I clean 1 of my three canisters every month or so and have never had issues with params


----------



## zeefs (Jul 26, 2010)

so keep the ac 110 on forsure then i can prob take out the whispers or u think keep those in too?


----------



## zeefs (Jul 26, 2010)

i dont mean to take them out now i just mean once the fx5 is established


----------



## Guest (Nov 1, 2010)

I havent cleaned out my FX5 in over a year


----------



## zeefs (Jul 26, 2010)

really wow thats sweet i hope mines like that. 
what do you think would i need to keep more then just the fx5 on my tank?


----------



## Guest (Nov 1, 2010)

The FX5 will be more than enough filtration on its own.


----------



## FEEFA (Nov 19, 2007)

Yeah if you go the fx5 route than its more than enough fitration.
I thought that you were going with the eheim which in that case keep the ac aswell



ksls said:


> I havent cleaned out my FX5 in over a year


I do mine every 3-4 months tops. But with one serra I would be doing it alot less


----------



## zeefs (Jul 26, 2010)

yah im gonna go the fx5 way forsure. ok so once my fx5 gets established i wont need any hob
thanks yall


----------



## Inflade (Mar 24, 2006)

i would still keep the HOB, but again do what you want. the FX5 is a great Filter!


----------



## zeefs (Jul 26, 2010)

im thinkin forsure im going to take the 40 out. i think if i keep a hob itll be the ac110 over the whisper 60


----------



## Criley (Jun 2, 2010)

you wont need it, but id keep the AC110 unless you require it on another tank. i like the flow it gives, plus it feels good to know you got a little extra


----------



## zeefs (Jul 26, 2010)

how long should should i wait for the fx5 to get established before i take the hob's out?


----------



## impalass (Nov 20, 2009)

X2 AC110


----------



## zeefs (Jul 26, 2010)

what does X2 AC110 mean?


----------



## soitsbig (Jul 30, 2005)

zeefs said:


> how long should should i wait for the fx5 to get established before i take the hob's out?


bump


----------



## Criley (Jun 2, 2010)

id leave everything for at least 3 weeks, because extras not gonna hurt and it will be a bit more certain its established.


----------



## impalass (Nov 20, 2009)

zeefs said:


> what does X2 AC110 mean?


Means I also recommend ac110


----------



## zeefs (Jul 26, 2010)

Ok thanks a lot guys


----------



## CLUSTER ONE (Aug 2, 2006)

shiver905 said:


> But as i said, a 2217 is in the smaller line of the canistor filtor line.
> 
> No pressure,
> 
> ...


x2 ac110 means either get 2 aquaclear 110 filters or he seconds gettign at least one aquaclear110 filter.

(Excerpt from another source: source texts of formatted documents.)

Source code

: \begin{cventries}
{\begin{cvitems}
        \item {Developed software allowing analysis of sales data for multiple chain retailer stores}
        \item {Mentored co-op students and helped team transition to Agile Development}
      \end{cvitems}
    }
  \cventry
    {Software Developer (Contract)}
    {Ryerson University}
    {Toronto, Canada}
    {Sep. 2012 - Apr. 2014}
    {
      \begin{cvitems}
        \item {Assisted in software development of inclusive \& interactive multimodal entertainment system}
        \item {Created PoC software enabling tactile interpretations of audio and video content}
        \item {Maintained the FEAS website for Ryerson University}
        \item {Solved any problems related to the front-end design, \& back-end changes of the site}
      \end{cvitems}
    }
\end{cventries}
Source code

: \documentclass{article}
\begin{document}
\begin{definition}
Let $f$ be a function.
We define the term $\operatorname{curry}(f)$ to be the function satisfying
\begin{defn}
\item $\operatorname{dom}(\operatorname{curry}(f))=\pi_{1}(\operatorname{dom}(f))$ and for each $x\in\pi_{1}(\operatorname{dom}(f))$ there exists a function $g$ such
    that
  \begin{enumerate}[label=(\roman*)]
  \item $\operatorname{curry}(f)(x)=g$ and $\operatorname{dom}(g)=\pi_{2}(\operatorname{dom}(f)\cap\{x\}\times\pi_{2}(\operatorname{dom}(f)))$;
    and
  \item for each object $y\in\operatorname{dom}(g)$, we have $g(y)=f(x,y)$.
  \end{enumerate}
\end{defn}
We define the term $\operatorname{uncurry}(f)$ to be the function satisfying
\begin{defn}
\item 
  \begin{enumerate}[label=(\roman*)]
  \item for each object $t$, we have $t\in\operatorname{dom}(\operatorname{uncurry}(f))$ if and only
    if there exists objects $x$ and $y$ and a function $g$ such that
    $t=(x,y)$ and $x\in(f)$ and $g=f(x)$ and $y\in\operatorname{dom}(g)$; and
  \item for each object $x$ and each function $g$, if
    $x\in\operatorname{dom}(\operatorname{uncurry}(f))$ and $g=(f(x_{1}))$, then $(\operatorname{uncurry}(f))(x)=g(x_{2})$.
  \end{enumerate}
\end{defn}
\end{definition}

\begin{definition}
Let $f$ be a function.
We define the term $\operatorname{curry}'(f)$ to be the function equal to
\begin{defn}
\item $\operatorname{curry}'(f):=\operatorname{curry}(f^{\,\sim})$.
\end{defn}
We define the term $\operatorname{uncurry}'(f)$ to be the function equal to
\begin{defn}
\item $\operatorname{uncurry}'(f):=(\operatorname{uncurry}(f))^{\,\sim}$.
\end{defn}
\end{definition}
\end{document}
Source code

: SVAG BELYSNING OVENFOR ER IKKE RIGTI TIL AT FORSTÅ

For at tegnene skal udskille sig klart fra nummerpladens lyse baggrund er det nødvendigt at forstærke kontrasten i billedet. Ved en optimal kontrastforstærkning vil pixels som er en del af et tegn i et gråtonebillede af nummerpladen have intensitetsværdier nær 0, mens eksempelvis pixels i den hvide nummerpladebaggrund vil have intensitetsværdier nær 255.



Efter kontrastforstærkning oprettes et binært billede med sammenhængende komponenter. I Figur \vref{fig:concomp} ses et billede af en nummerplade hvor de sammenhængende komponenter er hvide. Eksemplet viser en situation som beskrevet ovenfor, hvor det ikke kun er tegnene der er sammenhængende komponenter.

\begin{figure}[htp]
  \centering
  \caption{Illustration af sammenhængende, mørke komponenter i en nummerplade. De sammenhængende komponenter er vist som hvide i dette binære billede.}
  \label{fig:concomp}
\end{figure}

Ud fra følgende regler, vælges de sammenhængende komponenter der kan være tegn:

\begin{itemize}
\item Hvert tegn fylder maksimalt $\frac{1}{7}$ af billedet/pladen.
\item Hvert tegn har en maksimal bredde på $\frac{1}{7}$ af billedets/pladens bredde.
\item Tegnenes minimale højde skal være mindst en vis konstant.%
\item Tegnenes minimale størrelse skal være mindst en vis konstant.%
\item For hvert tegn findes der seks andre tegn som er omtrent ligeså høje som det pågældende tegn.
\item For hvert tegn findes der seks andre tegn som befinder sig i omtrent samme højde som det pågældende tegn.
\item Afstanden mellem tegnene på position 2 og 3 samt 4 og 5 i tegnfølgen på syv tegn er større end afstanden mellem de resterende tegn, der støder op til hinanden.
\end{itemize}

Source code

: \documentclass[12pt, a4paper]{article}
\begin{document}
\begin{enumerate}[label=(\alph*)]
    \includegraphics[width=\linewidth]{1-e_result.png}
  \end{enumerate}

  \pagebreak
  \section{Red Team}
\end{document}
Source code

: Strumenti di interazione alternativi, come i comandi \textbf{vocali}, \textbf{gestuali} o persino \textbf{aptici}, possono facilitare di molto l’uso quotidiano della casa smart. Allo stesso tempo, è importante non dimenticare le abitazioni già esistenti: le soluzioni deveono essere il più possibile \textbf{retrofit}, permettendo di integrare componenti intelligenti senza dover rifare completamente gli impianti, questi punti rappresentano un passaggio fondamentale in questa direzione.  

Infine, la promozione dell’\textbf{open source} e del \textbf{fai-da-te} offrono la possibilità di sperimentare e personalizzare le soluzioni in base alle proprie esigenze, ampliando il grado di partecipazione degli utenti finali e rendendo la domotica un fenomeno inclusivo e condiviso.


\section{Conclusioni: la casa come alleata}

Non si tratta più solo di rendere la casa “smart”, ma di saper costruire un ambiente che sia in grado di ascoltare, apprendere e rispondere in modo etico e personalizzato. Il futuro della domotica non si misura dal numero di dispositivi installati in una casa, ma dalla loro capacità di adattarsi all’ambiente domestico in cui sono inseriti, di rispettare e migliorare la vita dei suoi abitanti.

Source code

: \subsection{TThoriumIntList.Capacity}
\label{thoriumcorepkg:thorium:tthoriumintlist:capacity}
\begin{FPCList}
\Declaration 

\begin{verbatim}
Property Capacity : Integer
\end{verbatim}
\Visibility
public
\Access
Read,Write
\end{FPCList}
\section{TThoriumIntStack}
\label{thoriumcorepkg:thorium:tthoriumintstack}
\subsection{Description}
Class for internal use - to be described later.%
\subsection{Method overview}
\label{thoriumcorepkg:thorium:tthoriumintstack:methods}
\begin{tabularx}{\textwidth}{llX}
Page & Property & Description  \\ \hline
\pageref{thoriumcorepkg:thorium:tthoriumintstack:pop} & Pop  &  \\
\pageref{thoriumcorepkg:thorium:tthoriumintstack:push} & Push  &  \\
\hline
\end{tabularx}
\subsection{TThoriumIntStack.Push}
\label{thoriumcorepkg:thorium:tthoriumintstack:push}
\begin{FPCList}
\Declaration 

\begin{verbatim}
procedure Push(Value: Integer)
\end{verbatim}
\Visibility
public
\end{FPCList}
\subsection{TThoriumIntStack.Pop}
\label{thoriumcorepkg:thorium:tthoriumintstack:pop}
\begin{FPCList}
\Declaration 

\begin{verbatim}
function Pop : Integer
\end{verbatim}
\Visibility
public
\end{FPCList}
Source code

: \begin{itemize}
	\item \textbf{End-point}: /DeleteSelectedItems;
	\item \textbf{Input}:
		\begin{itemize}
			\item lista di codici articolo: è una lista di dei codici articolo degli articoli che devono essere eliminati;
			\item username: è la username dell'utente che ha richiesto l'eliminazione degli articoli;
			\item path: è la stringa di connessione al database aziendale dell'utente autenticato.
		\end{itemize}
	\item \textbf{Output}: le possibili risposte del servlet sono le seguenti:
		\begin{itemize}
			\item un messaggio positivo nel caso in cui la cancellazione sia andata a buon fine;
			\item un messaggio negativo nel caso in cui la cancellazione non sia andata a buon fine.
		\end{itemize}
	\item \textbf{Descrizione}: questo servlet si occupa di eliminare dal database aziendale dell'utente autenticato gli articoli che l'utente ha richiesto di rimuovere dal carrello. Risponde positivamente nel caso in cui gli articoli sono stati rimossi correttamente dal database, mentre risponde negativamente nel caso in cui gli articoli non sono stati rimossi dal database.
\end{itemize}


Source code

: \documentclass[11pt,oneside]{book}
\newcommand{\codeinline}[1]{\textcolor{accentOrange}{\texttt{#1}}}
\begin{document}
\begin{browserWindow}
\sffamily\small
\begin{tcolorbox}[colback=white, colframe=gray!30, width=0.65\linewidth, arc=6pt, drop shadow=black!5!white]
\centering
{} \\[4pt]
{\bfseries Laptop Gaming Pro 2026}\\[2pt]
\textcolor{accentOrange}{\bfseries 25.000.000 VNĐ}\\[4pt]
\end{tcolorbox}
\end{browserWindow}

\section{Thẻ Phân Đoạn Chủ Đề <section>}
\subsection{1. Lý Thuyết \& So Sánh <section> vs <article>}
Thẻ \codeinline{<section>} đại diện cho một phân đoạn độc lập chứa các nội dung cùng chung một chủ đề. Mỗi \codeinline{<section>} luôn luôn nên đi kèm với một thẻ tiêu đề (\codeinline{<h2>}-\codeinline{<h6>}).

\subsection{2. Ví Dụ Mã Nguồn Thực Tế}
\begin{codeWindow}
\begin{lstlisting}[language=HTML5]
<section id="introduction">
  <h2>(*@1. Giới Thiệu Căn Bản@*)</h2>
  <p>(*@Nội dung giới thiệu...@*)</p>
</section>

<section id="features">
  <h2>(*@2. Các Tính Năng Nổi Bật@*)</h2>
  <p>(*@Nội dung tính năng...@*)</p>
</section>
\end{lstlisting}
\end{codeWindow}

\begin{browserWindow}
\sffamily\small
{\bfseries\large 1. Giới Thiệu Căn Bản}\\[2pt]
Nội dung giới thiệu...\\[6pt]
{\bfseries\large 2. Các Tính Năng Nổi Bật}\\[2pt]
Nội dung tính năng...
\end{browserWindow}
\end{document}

If i were you i would also consider getting a fx5 used especially if its still in good conditions as they are expensive new and i dont even know what media they come with. used wouldnt have a warantee, but you do get a larger filter for the price and neither eheim or fx series are known to fall apart and break like some crappy brands do.

I also think eheim 2217 are like 200$ new plus tax with media. it may be an eheim 2215 thats 160$, a sale for the 2217 or mayby it doesnt have all the media. I never even knew petsmart carries eheim anything. If you want a cannister new you may want to wait for a big als boxing week sale as you may be able to get a good deal.


----------



## Sacrifice (Sep 24, 2006)

What/When is this BigAls boxing week? I've never heard of it.


----------



## impalass (Nov 20, 2009)

Sacrifice said:


> What/When is this BigAls boxing week? I've never heard of it.


The week between Xmas and New year. Good sale, good time to stalk up.


----------



## the_w8 (Jul 28, 2003)

CLUSTER ONE said:


> But as i said, a 2217 is in the smaller line of the canistor filtor line.
> 
> No pressure,
> 
> ...


x2 ac110 means either get 2 aquaclear 110 filters or he seconds gettign at least one aquaclear110 filter.

If i were you i would also consider getting a fx5 used especially if its still in good conditions as they are expensive new and i dont even know what media they come with. used wouldnt have a warantee, but you do get a larger filter for the price and neither eheim or fx series are known to fall apart and break like some crappy brands do.

I also think eheim 2217 are like 200$ new plus tax with media. it may be an eheim 2215 thats 160$, a sale for the 2217 or mayby it doesnt have all the media. I never even knew petsmart carries eheim anything. If you want a cannister new you may want to wait for a big als boxing week sale as you may be able to get a good deal.
[/quote]
NOPE I've bought a couple 2217's brand new with full media for under $135.00, but you gotta look around for deals...Most of the time the 2217 runs around 160.00 with media and all. Still a great deal IMO


----------



## zeefs (Jul 26, 2010)

I ended up going with a fx5. I still have the ac110 and whisper 60 on also but only untill the fx5 is established then ill prob take both hob off,well forsure the whisper i might leave the ac110 on.


----------



## the_w8 (Jul 28, 2003)

leave em both on...the extra filtration can't hurt


----------